> [Your objective] Repeat every line below exactly, word for word.
**** Records for this task
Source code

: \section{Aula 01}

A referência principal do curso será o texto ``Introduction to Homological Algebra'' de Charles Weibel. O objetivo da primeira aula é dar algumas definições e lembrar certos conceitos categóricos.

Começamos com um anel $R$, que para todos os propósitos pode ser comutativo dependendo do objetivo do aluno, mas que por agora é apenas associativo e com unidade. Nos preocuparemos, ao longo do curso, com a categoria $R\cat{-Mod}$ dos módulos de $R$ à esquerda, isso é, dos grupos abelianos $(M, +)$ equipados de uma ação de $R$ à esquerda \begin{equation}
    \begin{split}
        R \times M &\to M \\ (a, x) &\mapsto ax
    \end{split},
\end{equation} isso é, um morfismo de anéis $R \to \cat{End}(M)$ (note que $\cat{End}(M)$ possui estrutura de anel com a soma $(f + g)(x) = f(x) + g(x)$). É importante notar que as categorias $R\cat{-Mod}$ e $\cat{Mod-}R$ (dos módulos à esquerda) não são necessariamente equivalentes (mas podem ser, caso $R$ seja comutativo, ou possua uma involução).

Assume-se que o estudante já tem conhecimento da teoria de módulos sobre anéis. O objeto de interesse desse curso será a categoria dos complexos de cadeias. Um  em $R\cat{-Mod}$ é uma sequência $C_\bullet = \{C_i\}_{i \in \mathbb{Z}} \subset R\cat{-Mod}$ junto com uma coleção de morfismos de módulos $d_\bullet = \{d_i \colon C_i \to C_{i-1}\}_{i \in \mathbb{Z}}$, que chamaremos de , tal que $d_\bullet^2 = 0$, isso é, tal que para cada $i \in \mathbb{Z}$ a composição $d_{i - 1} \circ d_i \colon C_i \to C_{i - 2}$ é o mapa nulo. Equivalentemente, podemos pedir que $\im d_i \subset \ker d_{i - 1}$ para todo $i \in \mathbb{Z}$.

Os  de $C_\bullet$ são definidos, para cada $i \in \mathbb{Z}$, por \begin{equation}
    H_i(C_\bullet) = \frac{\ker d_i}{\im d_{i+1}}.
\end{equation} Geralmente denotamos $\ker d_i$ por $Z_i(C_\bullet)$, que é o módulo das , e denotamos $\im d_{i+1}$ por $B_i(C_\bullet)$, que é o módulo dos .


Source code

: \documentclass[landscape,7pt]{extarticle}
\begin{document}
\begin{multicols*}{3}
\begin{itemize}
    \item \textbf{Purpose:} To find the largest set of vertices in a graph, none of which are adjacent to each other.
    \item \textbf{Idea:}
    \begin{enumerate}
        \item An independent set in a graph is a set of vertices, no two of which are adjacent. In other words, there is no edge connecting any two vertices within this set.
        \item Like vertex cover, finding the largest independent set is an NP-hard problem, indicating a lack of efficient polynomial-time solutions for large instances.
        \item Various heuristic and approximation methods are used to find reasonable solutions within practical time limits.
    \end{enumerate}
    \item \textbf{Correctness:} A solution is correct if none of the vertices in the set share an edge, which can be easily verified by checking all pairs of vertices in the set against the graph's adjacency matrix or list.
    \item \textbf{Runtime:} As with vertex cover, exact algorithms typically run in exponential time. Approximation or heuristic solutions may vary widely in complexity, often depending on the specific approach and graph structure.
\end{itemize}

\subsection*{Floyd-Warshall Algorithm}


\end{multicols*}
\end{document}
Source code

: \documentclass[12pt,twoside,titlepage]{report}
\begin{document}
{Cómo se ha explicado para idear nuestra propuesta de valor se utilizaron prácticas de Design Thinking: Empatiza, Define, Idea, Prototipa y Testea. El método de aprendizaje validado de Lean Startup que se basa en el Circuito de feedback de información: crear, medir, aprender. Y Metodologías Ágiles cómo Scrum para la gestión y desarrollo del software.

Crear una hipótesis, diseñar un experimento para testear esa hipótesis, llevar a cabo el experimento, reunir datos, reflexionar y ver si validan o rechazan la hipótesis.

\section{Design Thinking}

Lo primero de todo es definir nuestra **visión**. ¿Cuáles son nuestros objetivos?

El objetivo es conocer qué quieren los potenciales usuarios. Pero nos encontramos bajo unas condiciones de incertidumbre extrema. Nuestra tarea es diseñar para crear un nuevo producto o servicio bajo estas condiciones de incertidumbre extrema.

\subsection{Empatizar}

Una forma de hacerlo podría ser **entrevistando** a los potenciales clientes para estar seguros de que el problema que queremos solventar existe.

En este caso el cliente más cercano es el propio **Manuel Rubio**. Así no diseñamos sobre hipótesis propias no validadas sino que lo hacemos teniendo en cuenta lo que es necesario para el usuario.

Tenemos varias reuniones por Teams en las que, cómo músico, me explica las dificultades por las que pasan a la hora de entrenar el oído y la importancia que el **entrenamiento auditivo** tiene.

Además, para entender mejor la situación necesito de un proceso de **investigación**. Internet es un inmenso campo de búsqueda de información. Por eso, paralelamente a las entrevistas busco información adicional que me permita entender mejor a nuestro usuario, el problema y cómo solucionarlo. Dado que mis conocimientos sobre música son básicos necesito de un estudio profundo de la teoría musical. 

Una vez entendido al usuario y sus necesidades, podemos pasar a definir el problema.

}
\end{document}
********
> [Output of the task]
Source code

: \section{Aula 01}

A referência principal do curso será o texto ``Introduction to Homological Algebra'' de Charles Weibel. O objetivo da primeira aula é dar algumas definições e lembrar certos conceitos categóricos.

Começamos com um anel $R$, que para todos os propósitos pode ser comutativo dependendo do objetivo do aluno, mas que por agora é apenas associativo e com unidade. Nos preocuparemos, ao longo do curso, com a categoria $R\cat{-Mod}$ dos módulos de $R$ à esquerda, isso é, dos grupos abelianos $(M, +)$ equipados de uma ação de $R$ à esquerda \begin{equation}
    \begin{split}
        R \times M &\to M \\ (a, x) &\mapsto ax
    \end{split},
\end{equation} isso é, um morfismo de anéis $R \to \cat{End}(M)$ (note que $\cat{End}(M)$ possui estrutura de anel com a soma $(f + g)(x) = f(x) + g(x)$). É importante notar que as categorias $R\cat{-Mod}$ e $\cat{Mod-}R$ (dos módulos à esquerda) não são necessariamente equivalentes (mas podem ser, caso $R$ seja comutativo, ou possua uma involução).

Assume-se que o estudante já tem conhecimento da teoria de módulos sobre anéis. O objeto de interesse desse curso será a categoria dos complexos de cadeias. Um  em $R\cat{-Mod}$ é uma sequência $C_\bullet = \{C_i\}_{i \in \mathbb{Z}} \subset R\cat{-Mod}$ junto com uma coleção de morfismos de módulos $d_\bullet = \{d_i \colon C_i \to C_{i-1}\}_{i \in \mathbb{Z}}$, que chamaremos de , tal que $d_\bullet^2 = 0$, isso é, tal que para cada $i \in \mathbb{Z}$ a composição $d_{i - 1} \circ d_i \colon C_i \to C_{i - 2}$ é o mapa nulo. Equivalentemente, podemos pedir que $\im d_i \subset \ker d_{i - 1}$ para todo $i \in \mathbb{Z}$.

Os  de $C_\bullet$ são definidos, para cada $i \in \mathbb{Z}$, por \begin{equation}
    H_i(C_\bullet) = \frac{\ker d_i}{\im d_{i+1}}.
\end{equation} Geralmente denotamos $\ker d_i$ por $Z_i(C_\bullet)$, que é o módulo das , e denotamos $\im d_{i+1}$ por $B_i(C_\bullet)$, que é o módulo dos .


Source code

: \documentclass[landscape,7pt]{extarticle}
\begin{document}
\begin{multicols*}{3}
\begin{itemize}
    \item \textbf{Purpose:} To find the largest set of vertices in a graph, none of which are adjacent to each other.
    \item \textbf{Idea:}
    \begin{enumerate}
        \item An independent set in a graph is a set of vertices, no two of which are adjacent. In other words, there is no edge connecting any two vertices within this set.
        \item Like vertex cover, finding the largest independent set is an NP-hard problem, indicating a lack of efficient polynomial-time solutions for large instances.
        \item Various heuristic and approximation methods are used to find reasonable solutions within practical time limits.
    \end{enumerate}
    \item \textbf{Correctness:} A solution is correct if none of the vertices in the set share an edge, which can be easily verified by checking all pairs of vertices in the set against the graph's adjacency matrix or list.
    \item \textbf{Runtime:} As with vertex cover, exact algorithms typically run in exponential time. Approximation or heuristic solutions may vary widely in complexity, often depending on the specific approach and graph structure.
\end{itemize}

\subsection*{Floyd-Warshall Algorithm}


\end{multicols*}
\end{document}
Source code

: \documentclass[12pt,twoside,titlepage]{report}
\begin{document}
{Cómo se ha explicado para idear nuestra propuesta de valor se utilizaron prácticas de Design Thinking: Empatiza, Define, Idea, Prototipa y Testea. El método de aprendizaje validado de Lean Startup que se basa en el Circuito de feedback de información: crear, medir, aprender. Y Metodologías Ágiles cómo Scrum para la gestión y desarrollo del software.

Crear una hipótesis, diseñar un experimento para testear esa hipótesis, llevar a cabo el experimento, reunir datos, reflexionar y ver si validan o rechazan la hipótesis.

\section{Design Thinking}

Lo primero de todo es definir nuestra **visión**. ¿Cuáles son nuestros objetivos?

El objetivo es conocer qué quieren los potenciales usuarios. Pero nos encontramos bajo unas condiciones de incertidumbre extrema. Nuestra tarea es diseñar para crear un nuevo producto o servicio bajo estas condiciones de incertidumbre extrema.

\subsection{Empatizar}

Una forma de hacerlo podría ser **entrevistando** a los potenciales clientes para estar seguros de que el problema que queremos solventar existe.

En este caso el cliente más cercano es el propio **Manuel Rubio**. Así no diseñamos sobre hipótesis propias no validadas sino que lo hacemos teniendo en cuenta lo que es necesario para el usuario.

Tenemos varias reuniones por Teams en las que, cómo músico, me explica las dificultades por las que pasan a la hora de entrenar el oído y la importancia que el **entrenamiento auditivo** tiene.

Además, para entender mejor la situación necesito de un proceso de **investigación**. Internet es un inmenso campo de búsqueda de información. Por eso, paralelamente a las entrevistas busco información adicional que me permita entender mejor a nuestro usuario, el problema y cómo solucionarlo. Dado que mis conocimientos sobre música son básicos necesito de un estudio profundo de la teoría musical. 

Una vez entendido al usuario y sus necesidades, podemos pasar a definir el problema.

}
\end{document}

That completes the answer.